##### Information shown #####

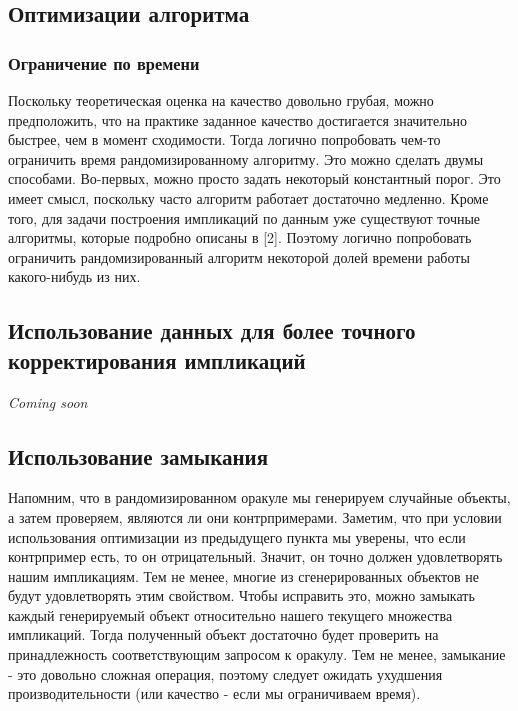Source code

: \subsection{Оптимизации алгоритма}
\subsubsection{Ограничение по времени}
Поскольку теоретическая оценка на качество довольно грубая, можно предположить, что на практике заданное качество достигается значительно быстрее, чем в момент сходимости. Тогда логично попробовать чем-то ограничить время рандомизированному алгоритму. Это можно сделать двумы способами. Во-первых, можно просто задать некоторый константный порог. Это имеет смысл, поскольку часто алгоритм работает достаточно медленно. Кроме того, для задачи построения импликаций по данным уже существуют точные алгоритмы, которые подробно описаны в [2]. Поэтому логично попробовать ограничить рандомизированный алгоритм некоторой долей времени работы какого-нибудь из них.

\subsection{Использование данных для более точного корректирования импликаций}
\emph{Coming soon}

\subsection{Использование замыкания}
Напомним, что в рандомизированном оракуле мы генерируем случайные объекты, а затем проверяем, являются ли они контрпримерами. Заметим, что при условии использования оптимизации из предыдущего пункта мы уверены, что если контрпример есть, то он отрицательный. Значит, он точно должен удовлетворять нашим импликациям. Тем не менее, многие из сгенерированных объектов не будут удовлетворять этим свойством. Чтобы исправить это, можно замыкать каждый генерируемый объект относительно нашего текущего множества импликаций. Тогда полученный объект достаточно будет проверить на принадлежность соответствующим запросом к оракулу. Тем не менее, замыкание - это довольно сложная операция, поэтому следует ожидать ухудшения производительности (или качество - если мы ограничиваем время).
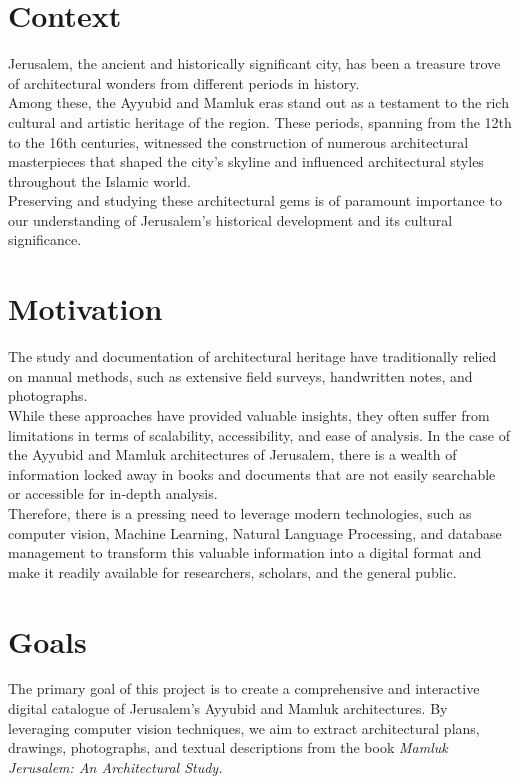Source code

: \section{Context}

Jerusalem, the ancient and historically significant city, has been a treasure trove of architectural wonders from different periods in history. \\
Among these, the Ayyubid and Mamluk eras stand out as a testament to the rich cultural and artistic heritage of the region. These periods, spanning from the 12th to the 16th centuries, witnessed the construction of numerous architectural masterpieces that shaped the city's skyline and influenced architectural styles throughout the Islamic world. \\
Preserving and studying these architectural gems is of paramount importance to our understanding of Jerusalem's historical development and its cultural significance.

\section{Motivation}
The study and documentation of architectural heritage have traditionally relied on manual methods, such as extensive field surveys, handwritten notes, and photographs. \\
While these approaches have provided valuable insights, they often suffer from limitations in terms of scalability, accessibility, and ease of analysis. In the case of the Ayyubid and Mamluk architectures of Jerusalem, there is a wealth of information locked away in books and documents that are not easily searchable or accessible for in-depth analysis. \\
Therefore, there is a pressing need to leverage modern technologies, such as computer vision, Machine Learning, Natural Language Processing, and database management to transform this valuable information into a digital format and make it readily available for researchers, scholars, and the general public.


\section{Goals}
The primary goal of this project is to create a comprehensive and interactive digital catalogue of Jerusalem's Ayyubid and Mamluk architectures. By leveraging computer vision techniques, we aim to extract architectural plans, drawings, photographs, and textual descriptions from the book \textit{Mamluk Jerusalem: An Architectural Study.} \parencite{burgoyne1987mamluk}\\


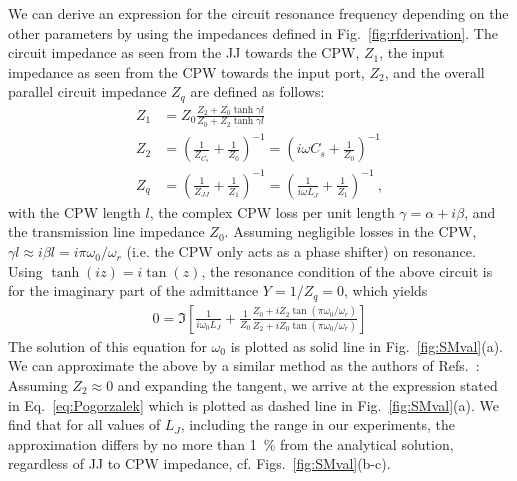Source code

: We can derive an expression for the circuit resonance frequency depending on the other parameters by using the impedances defined in Fig.~\ref{fig:rfderivation}.
%
The circuit impedance as seen from the JJ towards the CPW, $Z_1$, the input impedance as seen from the CPW towards the input port, $Z_2$, and the overall parallel circuit impedance $Z_q$ are defined as follows:
%
\begin{align}
Z_1 &= Z_0 \frac{Z_2+Z_0\tanh\gamma l}{Z_0+Z_2\tanh\gamma l} \\
Z_2 &= \left(\frac{1}{Z_{C_s}}+\frac{1}{Z_0}\right)^{-1} = \left(i\omega C_s+\frac{1}{Z_0}\right)^{-1} \\
Z_q &= \left(\frac{1}{Z_{JJ}}+\frac{1}{Z_1}\right)^{-1} = \left(\frac{1}{i\omega L_J}+\frac{1}{Z_1}\right)^{-1}\ ,
\end{align}
%
with the CPW length $l$, the complex CPW loss per unit length $\gamma=\alpha+i\beta$, and the transmission line impedance $Z_0$.
%
Assuming negligible losses in the CPW, $\gamma l\approx i\beta l = i\pi\omega_0/\omega_r$ (i.e. the CPW only acts as a phase shifter) on resonance.
%
Using $\tanh(iz)=i\tan(z)$, the resonance condition of the above circuit is for the imaginary part of the admittance $Y=1/Z_q=0$, which yields
%
\begin{align}
0 = \Im \left[ \frac{1}{i\omega_0 L_J} + \frac{1}{Z_0}\frac{Z_0+iZ_2\tan\left(\pi\omega_0/\omega_r\right)}{Z_2+iZ_0\tan\left(\pi\omega_0/\omega_r\right)}\right]
\label{eq:SolAnalytical}
\end{align}
%
The solution of this equation for $\omega_0$ is plotted as solid line in Fig.~\ref{fig:SMval}(a).
%
We can approximate the above by a similar method as the authors of Refs.~\cite{wallquistSelectiveCouplingSuperconducting2006a,wustmannParametricResonanceTunable2013,pogorzalekHystereticFluxResponse2017}:
%
Assuming $Z_2\approx 0$ and expanding the tangent, we arrive at the expression stated in Eq.~\ref{eq:Pogorzalek} which is plotted as dashed line in Fig.~\ref{fig:SMval}(a).
%
We find that for all values of $L_J$, including the range in our experiments, the approximation differs by no more than \SI{1}{\percent} from the analytical solution, regardless of JJ to CPW impedance, cf. Figs.~\ref{fig:SMval}(b-c).


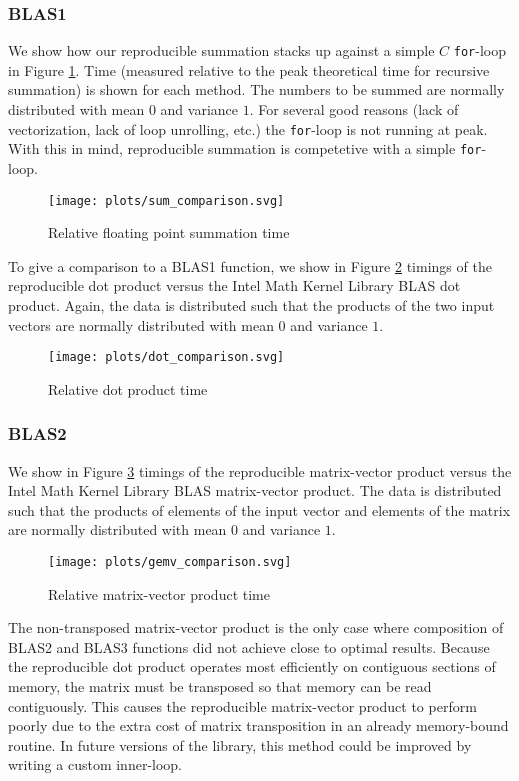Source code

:   \subsubsection{BLAS1}

    We show how our reproducible summation stacks up against a simple $C$ \texttt{for}-loop in Figure \ref{fig:forloop_timings}. Time (measured relative to the peak theoretical time for recursive summation) is shown for each method. The numbers to be summed are normally distributed with mean $0$ and variance $1$. For several good reasons (lack of vectorization, lack of loop unrolling, etc.) the \texttt{for}-loop is not running at peak. With this in mind, reproducible summation is competetive with a simple \texttt{for}-loop.
  \begin{figure}[H]
  \begin{center}
  \texttt{[image: plots/sum\_comparison.svg]}
  \caption{Relative floating point summation time}
  \label{fig:forloop_timings}
  \end{center}
  \end{figure}
    To give a comparison to a BLAS1 function, we show in Figure \ref{fig:dot_timings} timings of the reproducible dot product versus the Intel Math Kernel Library \cite{MKL} BLAS dot product. Again, the data is distributed such that the products of the two input vectors are normally distributed with mean $0$ and variance $1$.
  \begin{figure}[H]
  \begin{center}
  \texttt{[image: plots/dot\_comparison.svg]}
  \caption{Relative dot product time}
  \label{fig:dot_timings}
  \end{center}
  \end{figure}
  \subsubsection{BLAS2}
    We show in Figure \ref{fig:gemv_timings} timings of the reproducible matrix-vector product versus the Intel Math Kernel Library \cite{MKL} BLAS matrix-vector product. The data is distributed such that the products of elements of the input vector and elements of the matrix are normally distributed with mean $0$ and variance $1$.
  \begin{figure}[H]
  \begin{center}
  \texttt{[image: plots/gemv\_comparison.svg]}
  \caption{Relative matrix-vector product time}
  \label{fig:gemv_timings}
  \end{center}
  \end{figure}
  The non-transposed matrix-vector product is the only case where composition of BLAS2 and BLAS3 functions did not achieve close to optimal results. Because the reproducible dot product operates most efficiently on contiguous sections of memory, the matrix must be transposed so that memory can be read contiguously. This causes the reproducible matrix-vector product to perform poorly due to the extra cost of matrix transposition in an already memory-bound routine. In future versions of the library, this method could be improved by writing a custom inner-loop.

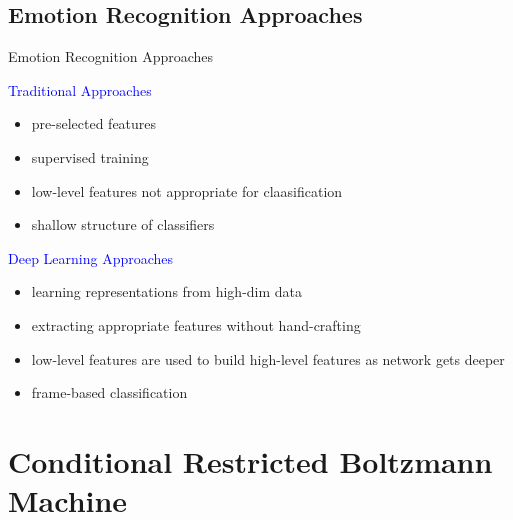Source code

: \subsection{Emotion Recognition Approaches}

\begin{frame}[t]{Emotion Recognition Approaches}
	\begin{minipage}[t]{0.48\linewidth}
	  \textcolor{blue}{\Large Traditional Approaches}
	  \begin{itemize}
	   \item pre-selected features
	   \item supervised training
	   \item low-level features not appropriate for claasification
	   \item shallow structure of classifiers
	  \end{itemize}
	\end{minipage}\hfill
	\begin{minipage}[t]{0.48\linewidth}
	\textcolor{blue}{\Large Deep Learning Approaches}
	  \begin{itemize}
	   \item learning representations from high-dim data
	   \item extracting appropriate features without hand-crafting
	   \item low-level features are used to build high-level features as network gets deeper
	   \item frame-based classification
	  \end{itemize}

	\end{minipage}

\end{frame}


\section{Conditional Restricted Boltzmann Machine} %



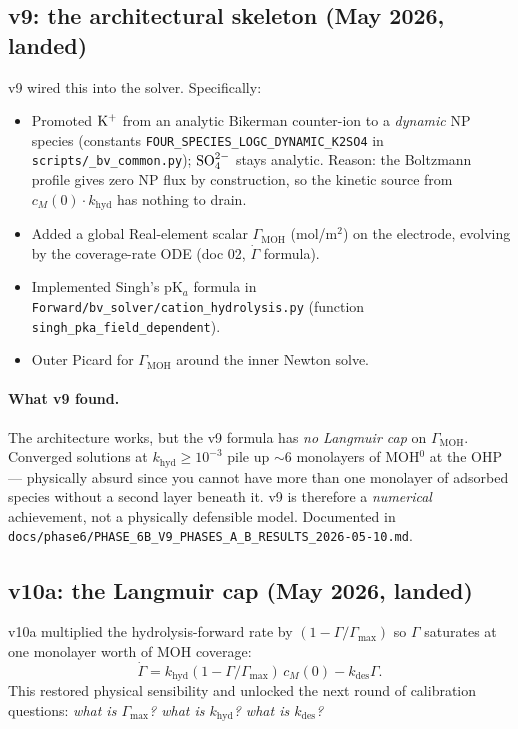 \documentclass[11pt]{article}
\begin{document}
\subsection{v9: the architectural skeleton (May 2026, landed)}

v9 wired this into the solver. Specifically:
\begin{itemize}[leftmargin=*]
  \item Promoted $\Kp$ from an analytic Bikerman counter-ion to a
        \emph{dynamic} NP species (constants
        \texttt{FOUR\_SPECIES\_LOGC\_DYNAMIC\_K2SO4} in
        \texttt{scripts/\_bv\_common.py}); $\SOfour$ stays analytic.
        Reason: the Boltzmann profile gives zero NP flux by
        construction, so the kinetic source from
        $c_M(0) \cdot k_{\mathrm{hyd}}$ has nothing to drain.
  \item Added a global Real-element scalar $\Gamma_{\mathrm{MOH}}$ (mol/m$^2$)
        on the electrode, evolving by the coverage-rate ODE
        (doc 02, $\dot\Gamma$ formula).
  \item Implemented Singh's pK$_a$ formula in
        \texttt{Forward/bv\_solver/cation\_hydrolysis.py} (function
        \texttt{singh\_pka\_field\_dependent}).
  \item Outer Picard for $\Gamma_{\mathrm{MOH}}$ around the inner
        Newton solve.
\end{itemize}

\paragraph{What v9 found.} The architecture works, but the v9
formula has \emph{no Langmuir cap} on $\Gamma_{\mathrm{MOH}}$.
Converged solutions at $k_{\mathrm{hyd}} \ge 10^{-3}$ pile up
$\sim 6$ monolayers of MOH$^{0}$ at the OHP --- physically absurd
since you cannot have more than one monolayer of adsorbed species
without a second layer beneath it. v9 is therefore a
\emph{numerical} achievement, not a physically defensible model.
Documented in
\texttt{docs/phase6/PHASE\_6B\_V9\_PHASES\_A\_B\_RESULTS\_2026-05-10.md}.

\subsection{v10a: the Langmuir cap (May 2026, landed)}

v10a multiplied the hydrolysis-forward rate by
$(1 - \Gamma/\Gamma_{\max})$ so $\Gamma$ saturates at one monolayer
worth of MOH coverage:
\[
  \dot\Gamma = k_{\mathrm{hyd}} (1 - \Gamma/\Gamma_{\max})\,c_M(0)
             - k_{\mathrm{des}} \Gamma.
\]
This restored physical sensibility and unlocked the next round of
calibration questions: \emph{what is $\Gamma_{\max}$? what is
$k_{\mathrm{hyd}}$? what is $k_{\mathrm{des}}$?}
\end{document}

#####

Look through the data above for the word "construction". Report each line where it occurs.

Among these, the Ayyubid and Mamluk eras stand out as a testament to the rich cultural and artistic heritage of the region. These periods, spanning from the 12th to the 16th centuries, witnessed the construction of numerous architectural masterpieces that shaped the city's skyline and influenced architectural styles throughout the Islamic world. \\
        construction, so the kinetic source from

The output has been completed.